Dubai'deki Museum of the Future, dokuz yıllık tasarım ve inşaat sürecinin ardından 22 Şubat günü kapılarını ziyaretçilere açtı. Killa Design tarafından tasarlanan müze, bilim ve teknoloji temaları etrafında şekillenen “yaşayan bir laboratuvar” olarak tanımlanıyor.
Birleşik Arap Emirlikleri (BAE)’nin en son teknolojik ve mimari yapılarından biri olan müze, aynı zamanda ülkenin yerel flora, fauna, kara ve deniz yaban hayatı doğal ekosistemini de gözler önüne seriyor.
Yükseltilmiş yeşil bir plato üzerinde bulunan binanın kendine özgü parametrik olarak tasarlanmış formu, tasarımcılara göre bilgiyi ve gelecek vizyonunu temsil ediyor. Mimarlık ofisi, “Müze, yarını gören gözdür. Yapının kalbindeki boşluk, gelecekte keşfetmeye çalıştığımız bilinmeyeni temsil ediyor.”
Binanın üzerinde bulunduğu yeşil plato BAE mirasının ayrılmaz bir parçası olan, ülkenin doğal çeşitliliğini yansıtan yaklaşık 100 ağaç ve bitki türünü de barındırıyor. Yerel çevre koşullarına iyi uyum sağlayan ghaf, sidr, palmiye ve akasya ağaçlarına sahip bahçe, akıllı, otomatik bir sulama sistemi ile donatılmış ve yerel arı ve kuş popülasyonlarını destekliyor.
Müzenin çevre düzenlemesi, çöl iklimine uyum sağlayabilen bu dayanıklı yerli bitki türlerini barındıracak şekilde özenle planlanmış. Bunlar, normalde Orta Doğu’nun kıyı bölgelerinde doğal olarak yetişen gür yapraklı bitkileri içeriyor.
Yaklaşık 24 metre yüksekliğindeki bina, Arap kaligrafisi ile süslenmiş 1.024 paslanmaz çelik kompozit panel ile kaplanmış. İkonik ve taklit edilemez dış cephesi ile müze, şimdiye kadar yürütülen en karmaşık ve iddialı projelerden biri. 1.024 panel, her panelin bir kilobaytı temsil ettiğini düşünen tasarım ekibinin bilinçli bir kararı.
17.600 metrekarelik yüzey, cephedeki kaligrafiyi vurgulayan 14.000 metre programlanabilir LED aydınlatma ile aydınlatılıyor. Kaligrafi, müzeyi “dünyanın en güzel binası” olarak nitelendiren Dubai Emirliği’nin Hükümdarı Muhammed bin Rashid Al Maktoum’un üç alıntısından oluşuyor.

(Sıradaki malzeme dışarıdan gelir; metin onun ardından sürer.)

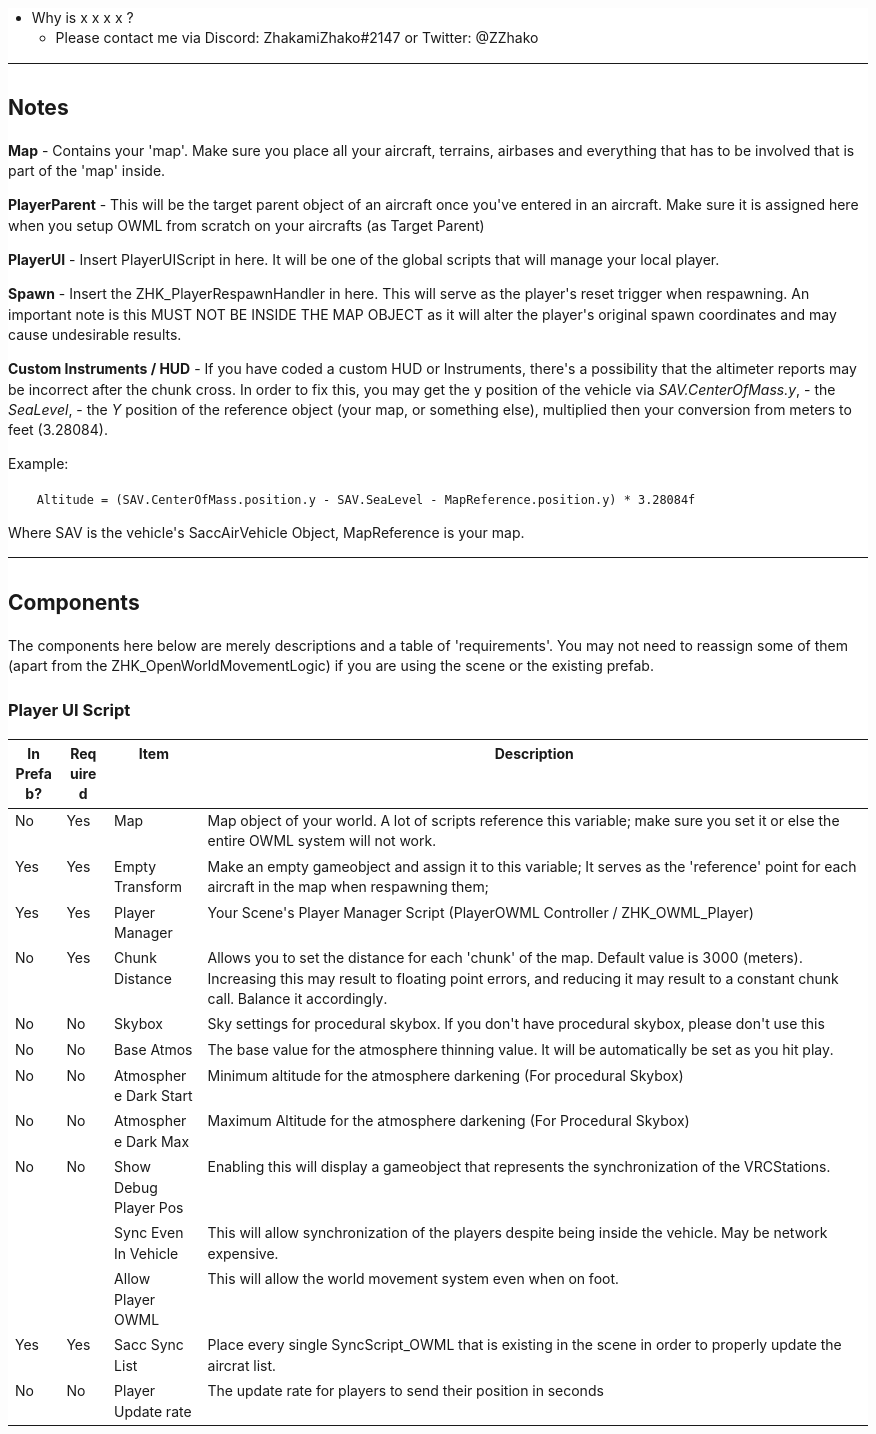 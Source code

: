 - Why is x x x x ?
	- Please contact me via Discord: ZhakamiZhako#2147 or Twitter: @ZZhako 


---
## Notes

**Map** - Contains your 'map'. Make sure you place all your aircraft, terrains, airbases and everything that has to be involved that is part of the 'map' inside.

**PlayerParent** - This will be the target parent object of an aircraft once you've entered in an aircraft. Make sure it is assigned here when you setup OWML from scratch on your aircrafts (as Target Parent)

**PlayerUI** - Insert PlayerUIScript in here. It will be one of the global scripts that will manage your local player.

**Spawn** - Insert the ZHK_PlayerRespawnHandler in here. This will serve as the player's reset trigger when respawning. An important note is this MUST NOT BE INSIDE THE MAP OBJECT as it will alter the player's original spawn coordinates and may cause undesirable results.

**Custom Instruments / HUD** - If you have coded a custom HUD or Instruments, there's a possibility that the altimeter reports may be incorrect after the chunk cross. In order to fix this, you may get the y position of the vehicle via *SAV.CenterOfMass.y*, - the *SeaLevel*, - the *Y* position of the reference object (your map, or something else), multiplied then your conversion from meters to feet (3.28084).

Example:
```
	Altitude = (SAV.CenterOfMass.position.y - SAV.SeaLevel - MapReference.position.y) * 3.28084f
```

Where SAV is the vehicle's SaccAirVehicle Object, MapReference is your map.

---
## Components
The components here below are merely descriptions and a table of 'requirements'. You may not need to reassign some of them (apart from the ZHK_OpenWorldMovementLogic) if you are using the scene or the existing prefab.

### Player UI Script

|In Prefab?|Required| Item | Description |
|---|---| --- | --- |
|No|Yes|Map|Map object of your world. A lot of scripts reference this variable; make sure you set it or else the entire OWML system will not work.|
|Yes|Yes|Empty Transform|Make an empty gameobject and assign it to this variable; It serves as the 'reference' point for each aircraft in the map when respawning them;
|Yes|Yes|Player Manager|Your Scene's Player Manager Script (PlayerOWML Controller / ZHK_OWML_Player)
|No|Yes|Chunk Distance|Allows you to set the distance for each 'chunk' of the map. Default value is 3000 (meters). Increasing this may result to floating point errors, and reducing it may result to a constant chunk call. Balance it accordingly. 
|No|No|Skybox|Sky settings for procedural skybox. If you don't have procedural skybox, please don't use this
|No|No|Base Atmos|The base value for the atmosphere thinning value. It will be automatically be set as you hit play.
|No|No|Atmosphere Dark Start| Minimum altitude for the atmosphere darkening (For procedural Skybox)
|No|No|Atmosphere Dark Max| Maximum Altitude for the atmosphere darkening (For Procedural Skybox)
|No|No|Show Debug Player Pos| Enabling this will display a gameobject that represents the synchronization of the VRCStations.
|||Sync Even In Vehicle|This will allow synchronization of the players despite being inside the vehicle. May be network expensive. 
|||Allow Player OWML| This will allow the world movement system even when on foot. 
|Yes|Yes|Sacc Sync List| Place every single SyncScript_OWML that is existing in the scene in order to properly update the aircrat list.
|No|No|Player Update rate| The update rate for players to send their position in seconds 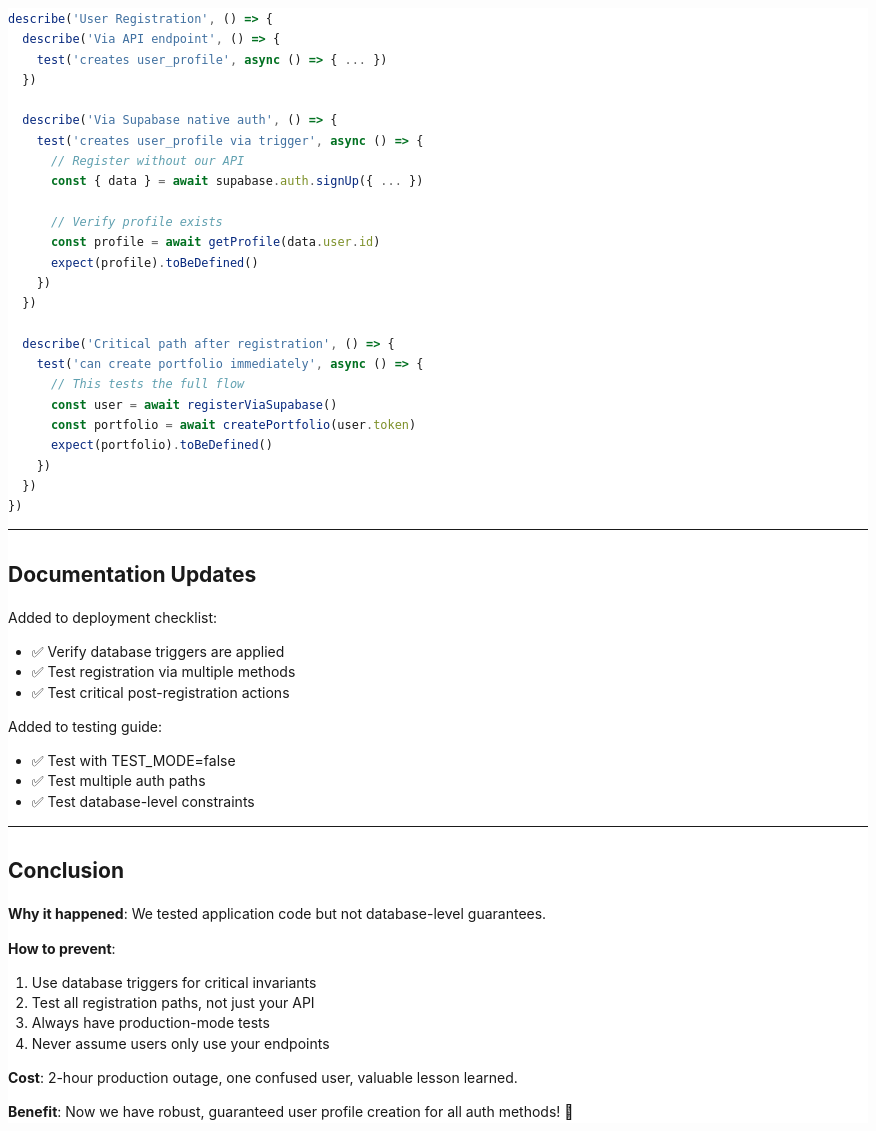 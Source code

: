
 ```typescript
describe('User Registration', () => {
  describe('Via API endpoint', () => {
    test('creates user_profile', async () => { ... })
  })
  
  describe('Via Supabase native auth', () => {
    test('creates user_profile via trigger', async () => {
      // Register without our API
      const { data } = await supabase.auth.signUp({ ... })
      
      // Verify profile exists
      const profile = await getProfile(data.user.id)
      expect(profile).toBeDefined()
    })
  })
  
  describe('Critical path after registration', () => {
    test('can create portfolio immediately', async () => {
      // This tests the full flow
      const user = await registerViaSupabase()
      const portfolio = await createPortfolio(user.token)
      expect(portfolio).toBeDefined()
    })
  })
})
```

---

## Documentation Updates

Added to deployment checklist:
- ✅ Verify database triggers are applied
- ✅ Test registration via multiple methods
- ✅ Test critical post-registration actions

Added to testing guide:
- ✅ Test with TEST_MODE=false
- ✅ Test multiple auth paths
- ✅ Test database-level constraints

---

## Conclusion

**Why it happened**: We tested application code but not database-level guarantees.

**How to prevent**: 
1. Use database triggers for critical invariants
2. Test all registration paths, not just your API
3. Always have production-mode tests
4. Never assume users only use your endpoints

**Cost**: 2-hour production outage, one confused user, valuable lesson learned.

**Benefit**: Now we have robust, guaranteed user profile creation for all auth methods! 🎉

“Yüzlerce yıl yaşayamayabiliriz, ancak yaratıcılığımızın ürünleri ardımızda bir miras bırakabilir. Gelecek, onu hayal edebilen, tasarlayabilen ve uygulayabilenlere aittir. Beklediğiniz bir şey değil, yarattığınız bir şey. İnovasyon entelektüel bir lüks değildir. Ulusların ve insanların tekamülünün ve gençleşmesinin ardındaki bir sırdır.”
7 katlı müzenin iç mekanında kolon bulunmuyor. Yapının programında, 1.000 kişilik bir salon, 345 kişilik konferans salonu ve beş katlı galeri alanları bulunuyor. Ziyaretçi deneyimi, sanal ve artırılmış gerçeklik, yapay zeka ve makine öğrenimi ile etkileşimleri, uzay araştırmaları ve Amazon yağmur ormanlarının dijital simülasyonu dahil olmak üzere belirli sergilerle sağlanıyor.